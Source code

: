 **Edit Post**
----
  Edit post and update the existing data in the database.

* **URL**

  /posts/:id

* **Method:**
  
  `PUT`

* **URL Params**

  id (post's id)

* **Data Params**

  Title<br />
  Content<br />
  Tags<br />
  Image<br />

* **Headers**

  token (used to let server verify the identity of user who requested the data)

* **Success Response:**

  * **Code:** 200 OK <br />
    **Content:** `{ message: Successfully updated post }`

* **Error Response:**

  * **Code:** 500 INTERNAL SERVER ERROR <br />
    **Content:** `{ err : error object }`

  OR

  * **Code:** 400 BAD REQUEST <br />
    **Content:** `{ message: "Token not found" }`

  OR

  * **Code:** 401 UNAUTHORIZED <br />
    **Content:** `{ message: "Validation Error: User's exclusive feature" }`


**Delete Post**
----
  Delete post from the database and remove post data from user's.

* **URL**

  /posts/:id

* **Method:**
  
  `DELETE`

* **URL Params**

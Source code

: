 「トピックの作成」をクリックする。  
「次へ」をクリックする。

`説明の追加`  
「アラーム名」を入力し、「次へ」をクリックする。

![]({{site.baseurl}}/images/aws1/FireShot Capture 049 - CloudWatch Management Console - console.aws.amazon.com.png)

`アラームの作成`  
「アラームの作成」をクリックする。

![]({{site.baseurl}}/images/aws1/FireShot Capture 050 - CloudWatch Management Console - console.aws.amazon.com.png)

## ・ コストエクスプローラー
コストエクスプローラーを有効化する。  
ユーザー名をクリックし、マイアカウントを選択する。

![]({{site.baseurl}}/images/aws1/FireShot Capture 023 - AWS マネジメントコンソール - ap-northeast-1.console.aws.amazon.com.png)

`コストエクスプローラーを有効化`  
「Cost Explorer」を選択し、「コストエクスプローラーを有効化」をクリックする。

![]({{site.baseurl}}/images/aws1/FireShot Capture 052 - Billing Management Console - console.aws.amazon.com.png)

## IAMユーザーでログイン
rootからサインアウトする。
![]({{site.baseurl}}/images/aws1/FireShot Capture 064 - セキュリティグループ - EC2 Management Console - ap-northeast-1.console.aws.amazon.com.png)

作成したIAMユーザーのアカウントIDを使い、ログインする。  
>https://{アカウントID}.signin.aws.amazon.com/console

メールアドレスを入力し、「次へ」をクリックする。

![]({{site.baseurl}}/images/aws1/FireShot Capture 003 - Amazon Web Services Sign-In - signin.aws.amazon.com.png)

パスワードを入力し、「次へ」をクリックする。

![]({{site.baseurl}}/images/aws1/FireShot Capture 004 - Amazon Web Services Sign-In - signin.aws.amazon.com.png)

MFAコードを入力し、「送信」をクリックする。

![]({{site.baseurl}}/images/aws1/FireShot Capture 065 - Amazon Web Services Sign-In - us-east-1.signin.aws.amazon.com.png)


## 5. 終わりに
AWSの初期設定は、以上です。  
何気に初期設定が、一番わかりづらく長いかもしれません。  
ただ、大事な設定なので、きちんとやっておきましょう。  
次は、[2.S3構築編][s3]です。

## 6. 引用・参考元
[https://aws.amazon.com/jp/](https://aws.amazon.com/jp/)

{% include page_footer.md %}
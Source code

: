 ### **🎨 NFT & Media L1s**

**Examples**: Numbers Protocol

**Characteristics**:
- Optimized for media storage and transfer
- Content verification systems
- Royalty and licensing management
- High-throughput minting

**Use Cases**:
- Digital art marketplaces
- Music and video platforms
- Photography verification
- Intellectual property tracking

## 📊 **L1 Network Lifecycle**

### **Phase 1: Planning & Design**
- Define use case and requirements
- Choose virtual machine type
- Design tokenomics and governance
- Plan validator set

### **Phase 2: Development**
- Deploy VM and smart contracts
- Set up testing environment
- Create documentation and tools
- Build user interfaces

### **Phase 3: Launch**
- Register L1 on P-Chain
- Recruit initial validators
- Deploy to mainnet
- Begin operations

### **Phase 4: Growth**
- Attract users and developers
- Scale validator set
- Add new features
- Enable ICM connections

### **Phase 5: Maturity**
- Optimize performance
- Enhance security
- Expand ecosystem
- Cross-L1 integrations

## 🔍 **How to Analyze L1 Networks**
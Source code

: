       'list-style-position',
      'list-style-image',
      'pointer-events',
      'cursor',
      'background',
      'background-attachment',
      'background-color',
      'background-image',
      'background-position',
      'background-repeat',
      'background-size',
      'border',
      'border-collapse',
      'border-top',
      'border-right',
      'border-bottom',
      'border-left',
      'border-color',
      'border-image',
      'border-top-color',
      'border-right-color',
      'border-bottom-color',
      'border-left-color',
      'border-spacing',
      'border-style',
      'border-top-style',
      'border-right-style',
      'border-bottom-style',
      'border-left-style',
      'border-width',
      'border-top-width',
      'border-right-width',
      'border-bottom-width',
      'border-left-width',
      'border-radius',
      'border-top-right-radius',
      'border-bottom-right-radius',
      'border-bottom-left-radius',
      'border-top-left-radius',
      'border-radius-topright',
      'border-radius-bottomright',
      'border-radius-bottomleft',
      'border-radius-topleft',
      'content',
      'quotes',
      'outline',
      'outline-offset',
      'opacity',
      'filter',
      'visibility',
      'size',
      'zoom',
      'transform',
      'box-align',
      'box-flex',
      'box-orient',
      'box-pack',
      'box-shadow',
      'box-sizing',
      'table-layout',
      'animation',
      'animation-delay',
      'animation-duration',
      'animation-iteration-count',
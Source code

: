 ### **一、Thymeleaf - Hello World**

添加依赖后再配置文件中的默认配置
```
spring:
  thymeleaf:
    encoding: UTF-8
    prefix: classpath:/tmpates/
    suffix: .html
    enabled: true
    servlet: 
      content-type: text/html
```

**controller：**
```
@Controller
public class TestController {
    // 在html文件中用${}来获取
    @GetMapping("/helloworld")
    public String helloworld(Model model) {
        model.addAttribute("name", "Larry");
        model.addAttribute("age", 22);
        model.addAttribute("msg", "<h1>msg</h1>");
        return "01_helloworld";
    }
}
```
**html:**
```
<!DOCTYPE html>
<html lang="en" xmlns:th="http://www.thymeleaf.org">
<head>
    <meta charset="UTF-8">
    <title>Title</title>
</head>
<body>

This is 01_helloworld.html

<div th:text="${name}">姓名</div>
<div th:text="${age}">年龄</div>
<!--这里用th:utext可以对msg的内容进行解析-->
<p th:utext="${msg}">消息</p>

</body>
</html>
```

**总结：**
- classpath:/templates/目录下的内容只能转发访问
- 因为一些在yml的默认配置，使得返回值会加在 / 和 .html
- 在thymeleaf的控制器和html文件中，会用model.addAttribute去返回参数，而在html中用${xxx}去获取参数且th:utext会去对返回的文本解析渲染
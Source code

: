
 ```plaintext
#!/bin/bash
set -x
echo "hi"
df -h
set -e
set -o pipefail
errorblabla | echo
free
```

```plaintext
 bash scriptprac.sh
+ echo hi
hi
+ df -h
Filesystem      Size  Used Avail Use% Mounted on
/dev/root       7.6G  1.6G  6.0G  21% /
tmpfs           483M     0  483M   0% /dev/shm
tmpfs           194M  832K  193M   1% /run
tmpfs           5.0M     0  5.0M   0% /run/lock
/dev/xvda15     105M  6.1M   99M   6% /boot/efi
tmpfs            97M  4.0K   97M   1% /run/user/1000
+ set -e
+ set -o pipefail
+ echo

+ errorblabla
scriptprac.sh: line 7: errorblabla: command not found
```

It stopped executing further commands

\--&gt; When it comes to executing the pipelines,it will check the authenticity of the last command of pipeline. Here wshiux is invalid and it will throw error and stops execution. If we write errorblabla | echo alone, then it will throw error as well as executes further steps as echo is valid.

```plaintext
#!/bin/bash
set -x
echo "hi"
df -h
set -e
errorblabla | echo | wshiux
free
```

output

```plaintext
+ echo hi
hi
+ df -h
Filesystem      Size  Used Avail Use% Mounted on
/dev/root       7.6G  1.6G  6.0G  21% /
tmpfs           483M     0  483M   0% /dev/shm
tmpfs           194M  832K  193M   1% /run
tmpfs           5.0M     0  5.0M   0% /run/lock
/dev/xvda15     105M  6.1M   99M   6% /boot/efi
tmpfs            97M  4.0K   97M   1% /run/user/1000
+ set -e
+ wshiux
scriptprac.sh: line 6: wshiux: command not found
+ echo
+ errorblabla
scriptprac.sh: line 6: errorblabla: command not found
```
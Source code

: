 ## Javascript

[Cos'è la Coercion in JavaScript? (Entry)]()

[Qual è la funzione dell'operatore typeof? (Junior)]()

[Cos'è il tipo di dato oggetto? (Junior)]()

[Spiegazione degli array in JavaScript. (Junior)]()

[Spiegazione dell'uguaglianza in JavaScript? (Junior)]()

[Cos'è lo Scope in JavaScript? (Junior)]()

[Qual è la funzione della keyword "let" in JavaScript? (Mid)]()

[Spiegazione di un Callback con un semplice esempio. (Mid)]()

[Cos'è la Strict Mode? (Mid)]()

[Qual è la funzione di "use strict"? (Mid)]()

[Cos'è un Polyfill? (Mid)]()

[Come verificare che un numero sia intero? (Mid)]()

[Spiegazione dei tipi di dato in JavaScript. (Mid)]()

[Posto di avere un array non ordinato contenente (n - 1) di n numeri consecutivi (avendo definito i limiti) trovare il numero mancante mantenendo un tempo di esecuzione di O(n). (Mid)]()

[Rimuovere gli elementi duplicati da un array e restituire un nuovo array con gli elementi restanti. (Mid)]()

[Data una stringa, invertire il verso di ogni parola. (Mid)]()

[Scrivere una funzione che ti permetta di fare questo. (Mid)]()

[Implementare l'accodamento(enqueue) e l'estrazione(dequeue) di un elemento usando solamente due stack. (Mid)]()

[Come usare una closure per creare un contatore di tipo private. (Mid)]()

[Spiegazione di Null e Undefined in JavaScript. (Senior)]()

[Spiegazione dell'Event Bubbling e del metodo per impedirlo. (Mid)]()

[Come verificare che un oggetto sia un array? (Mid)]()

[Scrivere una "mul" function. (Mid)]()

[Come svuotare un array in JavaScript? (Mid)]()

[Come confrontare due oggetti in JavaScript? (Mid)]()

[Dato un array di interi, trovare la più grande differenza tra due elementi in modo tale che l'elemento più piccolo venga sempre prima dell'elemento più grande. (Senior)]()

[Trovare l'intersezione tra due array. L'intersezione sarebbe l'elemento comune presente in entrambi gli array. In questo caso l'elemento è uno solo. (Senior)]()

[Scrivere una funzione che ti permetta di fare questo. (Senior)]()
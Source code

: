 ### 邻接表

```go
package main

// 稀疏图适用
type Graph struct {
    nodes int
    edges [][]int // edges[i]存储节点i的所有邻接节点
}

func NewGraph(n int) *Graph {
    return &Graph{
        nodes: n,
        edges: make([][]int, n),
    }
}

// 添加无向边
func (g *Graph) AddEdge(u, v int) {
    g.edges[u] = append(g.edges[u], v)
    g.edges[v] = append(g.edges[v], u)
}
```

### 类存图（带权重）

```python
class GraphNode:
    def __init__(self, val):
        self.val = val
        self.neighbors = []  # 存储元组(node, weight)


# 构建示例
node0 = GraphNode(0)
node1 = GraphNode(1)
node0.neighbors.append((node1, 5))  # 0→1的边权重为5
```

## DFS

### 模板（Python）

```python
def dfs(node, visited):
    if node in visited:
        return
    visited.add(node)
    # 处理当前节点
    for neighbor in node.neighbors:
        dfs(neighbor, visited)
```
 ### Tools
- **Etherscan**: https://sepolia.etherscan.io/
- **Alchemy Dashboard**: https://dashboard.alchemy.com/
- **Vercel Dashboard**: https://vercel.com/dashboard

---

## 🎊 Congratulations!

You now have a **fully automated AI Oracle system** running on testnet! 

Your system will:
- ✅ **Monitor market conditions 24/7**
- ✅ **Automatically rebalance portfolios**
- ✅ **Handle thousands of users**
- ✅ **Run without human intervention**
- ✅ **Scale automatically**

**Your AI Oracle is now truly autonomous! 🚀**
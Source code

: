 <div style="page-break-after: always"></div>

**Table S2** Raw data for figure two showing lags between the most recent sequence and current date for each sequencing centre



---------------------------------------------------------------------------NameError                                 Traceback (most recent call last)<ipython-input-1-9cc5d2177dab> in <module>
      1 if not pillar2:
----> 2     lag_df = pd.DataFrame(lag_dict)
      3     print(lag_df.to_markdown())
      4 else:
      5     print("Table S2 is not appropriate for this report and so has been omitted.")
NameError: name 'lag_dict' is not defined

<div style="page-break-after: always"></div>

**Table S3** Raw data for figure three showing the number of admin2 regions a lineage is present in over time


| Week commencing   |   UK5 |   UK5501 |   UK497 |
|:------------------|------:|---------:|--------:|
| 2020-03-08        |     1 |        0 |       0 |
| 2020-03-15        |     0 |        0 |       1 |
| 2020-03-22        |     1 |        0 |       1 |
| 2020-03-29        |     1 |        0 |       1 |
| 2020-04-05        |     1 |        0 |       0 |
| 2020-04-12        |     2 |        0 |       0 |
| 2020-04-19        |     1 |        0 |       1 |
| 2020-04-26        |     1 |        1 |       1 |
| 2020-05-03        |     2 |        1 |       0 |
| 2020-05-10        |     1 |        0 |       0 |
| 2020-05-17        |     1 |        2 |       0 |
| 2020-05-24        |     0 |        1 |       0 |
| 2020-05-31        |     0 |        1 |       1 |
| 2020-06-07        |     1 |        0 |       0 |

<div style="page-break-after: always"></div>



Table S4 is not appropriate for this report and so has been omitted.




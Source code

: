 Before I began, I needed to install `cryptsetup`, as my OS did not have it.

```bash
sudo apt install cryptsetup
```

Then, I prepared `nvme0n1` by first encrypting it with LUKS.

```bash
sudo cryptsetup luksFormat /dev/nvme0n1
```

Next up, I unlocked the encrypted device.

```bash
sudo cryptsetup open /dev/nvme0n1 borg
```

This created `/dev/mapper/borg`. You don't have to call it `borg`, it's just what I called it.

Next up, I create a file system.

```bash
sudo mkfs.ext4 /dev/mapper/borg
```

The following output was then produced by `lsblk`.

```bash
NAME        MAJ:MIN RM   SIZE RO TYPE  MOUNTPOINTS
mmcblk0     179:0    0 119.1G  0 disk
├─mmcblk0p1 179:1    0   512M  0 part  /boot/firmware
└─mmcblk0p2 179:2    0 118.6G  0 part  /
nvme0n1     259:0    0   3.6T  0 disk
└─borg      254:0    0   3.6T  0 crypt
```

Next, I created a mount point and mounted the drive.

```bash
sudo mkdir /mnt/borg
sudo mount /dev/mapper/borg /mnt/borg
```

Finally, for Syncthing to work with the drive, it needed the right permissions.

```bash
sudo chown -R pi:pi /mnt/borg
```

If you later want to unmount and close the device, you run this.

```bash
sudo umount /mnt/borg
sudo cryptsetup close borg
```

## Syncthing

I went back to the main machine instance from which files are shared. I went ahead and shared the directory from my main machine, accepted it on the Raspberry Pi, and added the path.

+--

■ **PROBLEM DESCRIPTION**
Show each line in the data where the string "Spiegazione" appears.

■ **EXERCISE ANSWER**
[Spiegazione degli array in JavaScript. (Junior)]()
[Spiegazione dell'uguaglianza in JavaScript? (Junior)]()
[Spiegazione di un Callback con un semplice esempio. (Mid)]()
[Spiegazione dei tipi di dato in JavaScript. (Mid)]()
[Spiegazione di Null e Undefined in JavaScript. (Senior)]()
[Spiegazione dell'Event Bubbling e del metodo per impedirlo. (Mid)]()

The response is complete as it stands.